* [How to complete this task] The answer must consist of the records, repeated exactly.

::::

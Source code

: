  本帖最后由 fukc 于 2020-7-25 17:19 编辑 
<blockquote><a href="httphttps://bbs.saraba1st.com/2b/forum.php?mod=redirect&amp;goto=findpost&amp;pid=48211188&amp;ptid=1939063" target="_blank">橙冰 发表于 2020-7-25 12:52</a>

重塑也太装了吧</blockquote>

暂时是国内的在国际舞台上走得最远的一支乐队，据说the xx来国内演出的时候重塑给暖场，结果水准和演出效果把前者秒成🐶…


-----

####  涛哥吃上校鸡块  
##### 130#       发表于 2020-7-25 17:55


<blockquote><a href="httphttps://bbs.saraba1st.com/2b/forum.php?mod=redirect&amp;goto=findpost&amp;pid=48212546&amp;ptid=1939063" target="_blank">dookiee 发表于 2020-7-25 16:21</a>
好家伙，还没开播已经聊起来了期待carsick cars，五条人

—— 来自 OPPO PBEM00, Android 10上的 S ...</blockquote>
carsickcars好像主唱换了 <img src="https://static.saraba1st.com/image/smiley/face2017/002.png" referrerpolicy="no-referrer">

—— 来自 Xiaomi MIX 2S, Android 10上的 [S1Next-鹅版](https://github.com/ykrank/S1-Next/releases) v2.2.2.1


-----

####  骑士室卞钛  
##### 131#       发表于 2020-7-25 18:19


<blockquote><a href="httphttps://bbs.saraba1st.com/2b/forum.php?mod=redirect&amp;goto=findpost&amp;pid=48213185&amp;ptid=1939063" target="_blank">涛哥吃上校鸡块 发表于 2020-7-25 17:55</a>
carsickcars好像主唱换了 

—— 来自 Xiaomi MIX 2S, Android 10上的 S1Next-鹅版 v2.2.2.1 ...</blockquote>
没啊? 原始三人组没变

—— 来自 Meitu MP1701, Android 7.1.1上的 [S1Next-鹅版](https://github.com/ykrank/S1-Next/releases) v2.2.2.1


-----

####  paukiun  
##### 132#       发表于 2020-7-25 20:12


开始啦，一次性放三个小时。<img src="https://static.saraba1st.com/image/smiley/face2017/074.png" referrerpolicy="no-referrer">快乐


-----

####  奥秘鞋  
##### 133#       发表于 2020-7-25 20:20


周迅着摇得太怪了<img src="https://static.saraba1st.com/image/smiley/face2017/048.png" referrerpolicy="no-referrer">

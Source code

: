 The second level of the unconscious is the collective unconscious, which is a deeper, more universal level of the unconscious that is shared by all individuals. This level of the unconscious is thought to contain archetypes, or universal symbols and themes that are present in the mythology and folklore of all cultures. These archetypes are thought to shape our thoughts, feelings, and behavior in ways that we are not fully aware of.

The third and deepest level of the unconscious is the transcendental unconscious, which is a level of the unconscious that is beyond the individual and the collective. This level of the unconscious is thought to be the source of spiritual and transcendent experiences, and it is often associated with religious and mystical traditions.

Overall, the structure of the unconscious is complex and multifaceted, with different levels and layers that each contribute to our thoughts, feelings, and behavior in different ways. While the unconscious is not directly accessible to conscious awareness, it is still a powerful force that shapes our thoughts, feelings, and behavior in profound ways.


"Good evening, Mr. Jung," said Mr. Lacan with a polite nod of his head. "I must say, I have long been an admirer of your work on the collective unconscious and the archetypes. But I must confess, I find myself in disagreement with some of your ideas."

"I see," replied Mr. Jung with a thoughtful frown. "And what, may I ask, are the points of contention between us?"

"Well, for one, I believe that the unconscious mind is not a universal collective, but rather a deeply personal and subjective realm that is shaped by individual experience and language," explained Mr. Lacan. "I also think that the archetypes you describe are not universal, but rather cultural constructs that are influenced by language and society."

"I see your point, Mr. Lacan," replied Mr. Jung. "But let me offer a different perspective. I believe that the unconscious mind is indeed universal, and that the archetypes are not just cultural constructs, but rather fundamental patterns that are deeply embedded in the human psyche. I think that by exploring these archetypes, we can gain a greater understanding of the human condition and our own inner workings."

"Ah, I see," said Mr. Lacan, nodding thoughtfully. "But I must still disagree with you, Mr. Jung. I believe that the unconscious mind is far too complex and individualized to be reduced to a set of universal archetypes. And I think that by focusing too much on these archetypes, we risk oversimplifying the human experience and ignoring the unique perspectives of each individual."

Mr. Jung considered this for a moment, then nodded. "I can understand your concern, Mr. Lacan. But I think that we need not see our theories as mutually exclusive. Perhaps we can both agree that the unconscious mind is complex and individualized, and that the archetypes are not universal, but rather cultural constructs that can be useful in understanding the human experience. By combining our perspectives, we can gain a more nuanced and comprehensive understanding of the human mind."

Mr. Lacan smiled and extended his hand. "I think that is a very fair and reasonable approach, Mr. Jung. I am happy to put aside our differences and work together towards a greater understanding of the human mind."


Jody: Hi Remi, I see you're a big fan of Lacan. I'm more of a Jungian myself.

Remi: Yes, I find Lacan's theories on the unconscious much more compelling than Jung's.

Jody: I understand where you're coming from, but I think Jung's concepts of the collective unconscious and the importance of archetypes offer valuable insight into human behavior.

::::

* [Answer to the exercise]
Source code

:  本帖最后由 fukc 于 2020-7-25 17:19 编辑 
<blockquote><a href="httphttps://bbs.saraba1st.com/2b/forum.php?mod=redirect&amp;goto=findpost&amp;pid=48211188&amp;ptid=1939063" target="_blank">橙冰 发表于 2020-7-25 12:52</a>

重塑也太装了吧</blockquote>

暂时是国内的在国际舞台上走得最远的一支乐队，据说the xx来国内演出的时候重塑给暖场，结果水准和演出效果把前者秒成🐶…


-----

####  涛哥吃上校鸡块  
##### 130#       发表于 2020-7-25 17:55


<blockquote><a href="httphttps://bbs.saraba1st.com/2b/forum.php?mod=redirect&amp;goto=findpost&amp;pid=48212546&amp;ptid=1939063" target="_blank">dookiee 发表于 2020-7-25 16:21</a>
好家伙，还没开播已经聊起来了期待carsick cars，五条人

—— 来自 OPPO PBEM00, Android 10上的 S ...</blockquote>
carsickcars好像主唱换了 <img src="https://static.saraba1st.com/image/smiley/face2017/002.png" referrerpolicy="no-referrer">

—— 来自 Xiaomi MIX 2S, Android 10上的 [S1Next-鹅版](https://github.com/ykrank/S1-Next/releases) v2.2.2.1


-----

####  骑士室卞钛  
##### 131#       发表于 2020-7-25 18:19


<blockquote><a href="httphttps://bbs.saraba1st.com/2b/forum.php?mod=redirect&amp;goto=findpost&amp;pid=48213185&amp;ptid=1939063" target="_blank">涛哥吃上校鸡块 发表于 2020-7-25 17:55</a>
carsickcars好像主唱换了 

—— 来自 Xiaomi MIX 2S, Android 10上的 S1Next-鹅版 v2.2.2.1 ...</blockquote>
没啊? 原始三人组没变

—— 来自 Meitu MP1701, Android 7.1.1上的 [S1Next-鹅版](https://github.com/ykrank/S1-Next/releases) v2.2.2.1


-----

####  paukiun  
##### 132#       发表于 2020-7-25 20:12


开始啦，一次性放三个小时。<img src="https://static.saraba1st.com/image/smiley/face2017/074.png" referrerpolicy="no-referrer">快乐


-----

####  奥秘鞋  
##### 133#       发表于 2020-7-25 20:20


周迅着摇得太怪了<img src="https://static.saraba1st.com/image/smiley/face2017/048.png" referrerpolicy="no-referrer">

Source code

: The second level of the unconscious is the collective unconscious, which is a deeper, more universal level of the unconscious that is shared by all individuals. This level of the unconscious is thought to contain archetypes, or universal symbols and themes that are present in the mythology and folklore of all cultures. These archetypes are thought to shape our thoughts, feelings, and behavior in ways that we are not fully aware of.

The third and deepest level of the unconscious is the transcendental unconscious, which is a level of the unconscious that is beyond the individual and the collective. This level of the unconscious is thought to be the source of spiritual and transcendent experiences, and it is often associated with religious and mystical traditions.

Overall, the structure of the unconscious is complex and multifaceted, with different levels and layers that each contribute to our thoughts, feelings, and behavior in different ways. While the unconscious is not directly accessible to conscious awareness, it is still a powerful force that shapes our thoughts, feelings, and behavior in profound ways.


"Good evening, Mr. Jung," said Mr. Lacan with a polite nod of his head. "I must say, I have long been an admirer of your work on the collective unconscious and the archetypes. But I must confess, I find myself in disagreement with some of your ideas."

"I see," replied Mr. Jung with a thoughtful frown. "And what, may I ask, are the points of contention between us?"

"Well, for one, I believe that the unconscious mind is not a universal collective, but rather a deeply personal and subjective realm that is shaped by individual experience and language," explained Mr. Lacan. "I also think that the archetypes you describe are not universal, but rather cultural constructs that are influenced by language and society."

"I see your point, Mr. Lacan," replied Mr. Jung. "But let me offer a different perspective. I believe that the unconscious mind is indeed universal, and that the archetypes are not just cultural constructs, but rather fundamental patterns that are deeply embedded in the human psyche. I think that by exploring these archetypes, we can gain a greater understanding of the human condition and our own inner workings."

"Ah, I see," said Mr. Lacan, nodding thoughtfully. "But I must still disagree with you, Mr. Jung. I believe that the unconscious mind is far too complex and individualized to be reduced to a set of universal archetypes. And I think that by focusing too much on these archetypes, we risk oversimplifying the human experience and ignoring the unique perspectives of each individual."

Mr. Jung considered this for a moment, then nodded. "I can understand your concern, Mr. Lacan. But I think that we need not see our theories as mutually exclusive. Perhaps we can both agree that the unconscious mind is complex and individualized, and that the archetypes are not universal, but rather cultural constructs that can be useful in understanding the human experience. By combining our perspectives, we can gain a more nuanced and comprehensive understanding of the human mind."

Mr. Lacan smiled and extended his hand. "I think that is a very fair and reasonable approach, Mr. Jung. I am happy to put aside our differences and work together towards a greater understanding of the human mind."


Jody: Hi Remi, I see you're a big fan of Lacan. I'm more of a Jungian myself.

Remi: Yes, I find Lacan's theories on the unconscious much more compelling than Jung's.

Jody: I understand where you're coming from, but I think Jung's concepts of the collective unconscious and the importance of archetypes offer valuable insight into human behavior.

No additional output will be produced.